Monday, December 6, 2010

(PAper start)

Savanna McClain
Ms. Chastain
English 100
12/6/10
Education and Learning
            When I was a kid, learning how to read and write was no big deal to me. I thought it was actually fun to be able to write down words that had meanings, and put words together to make sentences and stories. Every chance I got I would be writing in my diary or reading an interesting book. I wrote in my diary quite often. Although my handwriting wasn’t so great at that age, I still loved to write. When I was in second grade I started reading chapter books. My favorite author was Judy Blume. I liked her books because they were interesting to me as a kid, with a lot of detail and pictures. When I was in elementary school I loved to get homework. I liked the way it made me feel like an older kid who gets homework all the time. I started getting older and going to middle school. The older I got, the less and less I enjoyed reading and writing. In sixth grade I started this program at my new school called, reading counts. This program is on the computer and it is a test you have to take that is ten questions long, over the book you signed up with your English teacher. All the students would take a lexile level test before the year started to determine how many points the books we had to read would be. Each book in the library had a number in the inside top left corner that said how many points the books were worth. To pass your reading counts test you would have to get a seven out of ten or better.

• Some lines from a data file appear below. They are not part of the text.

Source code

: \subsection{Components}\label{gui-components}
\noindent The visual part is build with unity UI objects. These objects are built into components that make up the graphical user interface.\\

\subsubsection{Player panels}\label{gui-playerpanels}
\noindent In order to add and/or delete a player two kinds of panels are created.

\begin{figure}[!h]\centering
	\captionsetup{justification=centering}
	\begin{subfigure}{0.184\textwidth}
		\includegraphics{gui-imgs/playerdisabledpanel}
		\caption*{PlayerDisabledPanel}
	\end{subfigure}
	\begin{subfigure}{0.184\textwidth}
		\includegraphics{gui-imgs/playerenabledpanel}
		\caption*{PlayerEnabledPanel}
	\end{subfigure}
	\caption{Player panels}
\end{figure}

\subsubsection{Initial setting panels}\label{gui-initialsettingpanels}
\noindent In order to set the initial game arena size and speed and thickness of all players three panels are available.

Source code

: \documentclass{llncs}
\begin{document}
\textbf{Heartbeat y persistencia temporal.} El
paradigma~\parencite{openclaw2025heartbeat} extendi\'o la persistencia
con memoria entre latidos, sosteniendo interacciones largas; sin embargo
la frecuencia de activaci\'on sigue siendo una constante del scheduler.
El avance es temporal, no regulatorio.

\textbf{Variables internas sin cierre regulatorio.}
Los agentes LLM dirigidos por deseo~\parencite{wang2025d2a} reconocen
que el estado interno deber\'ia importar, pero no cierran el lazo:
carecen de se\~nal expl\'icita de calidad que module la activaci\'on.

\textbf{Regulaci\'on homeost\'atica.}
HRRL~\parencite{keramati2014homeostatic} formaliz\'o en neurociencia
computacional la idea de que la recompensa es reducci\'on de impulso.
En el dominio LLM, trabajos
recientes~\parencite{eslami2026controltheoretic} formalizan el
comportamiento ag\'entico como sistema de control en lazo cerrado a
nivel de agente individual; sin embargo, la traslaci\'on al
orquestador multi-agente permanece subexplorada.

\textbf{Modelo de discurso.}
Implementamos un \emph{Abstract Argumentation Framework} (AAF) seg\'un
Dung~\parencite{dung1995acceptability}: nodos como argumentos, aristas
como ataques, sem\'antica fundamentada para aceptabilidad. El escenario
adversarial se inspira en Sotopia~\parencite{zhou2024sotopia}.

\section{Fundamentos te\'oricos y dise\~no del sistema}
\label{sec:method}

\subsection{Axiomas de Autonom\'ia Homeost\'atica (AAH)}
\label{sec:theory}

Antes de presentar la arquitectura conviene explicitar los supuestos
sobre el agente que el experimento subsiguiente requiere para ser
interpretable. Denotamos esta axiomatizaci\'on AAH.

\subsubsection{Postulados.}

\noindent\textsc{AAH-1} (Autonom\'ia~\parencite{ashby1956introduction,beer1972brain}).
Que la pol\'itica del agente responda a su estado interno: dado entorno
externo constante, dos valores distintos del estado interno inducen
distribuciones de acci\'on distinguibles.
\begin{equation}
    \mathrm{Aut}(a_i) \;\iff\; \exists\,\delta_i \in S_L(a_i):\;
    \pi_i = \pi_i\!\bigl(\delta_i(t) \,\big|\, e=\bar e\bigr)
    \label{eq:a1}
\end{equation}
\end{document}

            In the story, “The Lonely, Good Company of Books”, written by Richard Rodriguez, he tells us about how his parents only read when they had to. “For both my parents, however, reading was something done out of necessity and as quickly as possible” (232). His parents could both speak English and Spanish. They just didn’t see why people would spend so much time on reading books when they could be getting work done. He tells us that every chance he got he would try to read. He had private classes with the nun every day after school for almost six months to practice reading. He loved to read and he began to get better and better. His mother didn’t understand why he liked to read so much. “…Was so much reading even healthy for a boy?” (234). His mother didn’t think it was necessary for him to be reading books all the time when he could be helping her with chores around the house instead.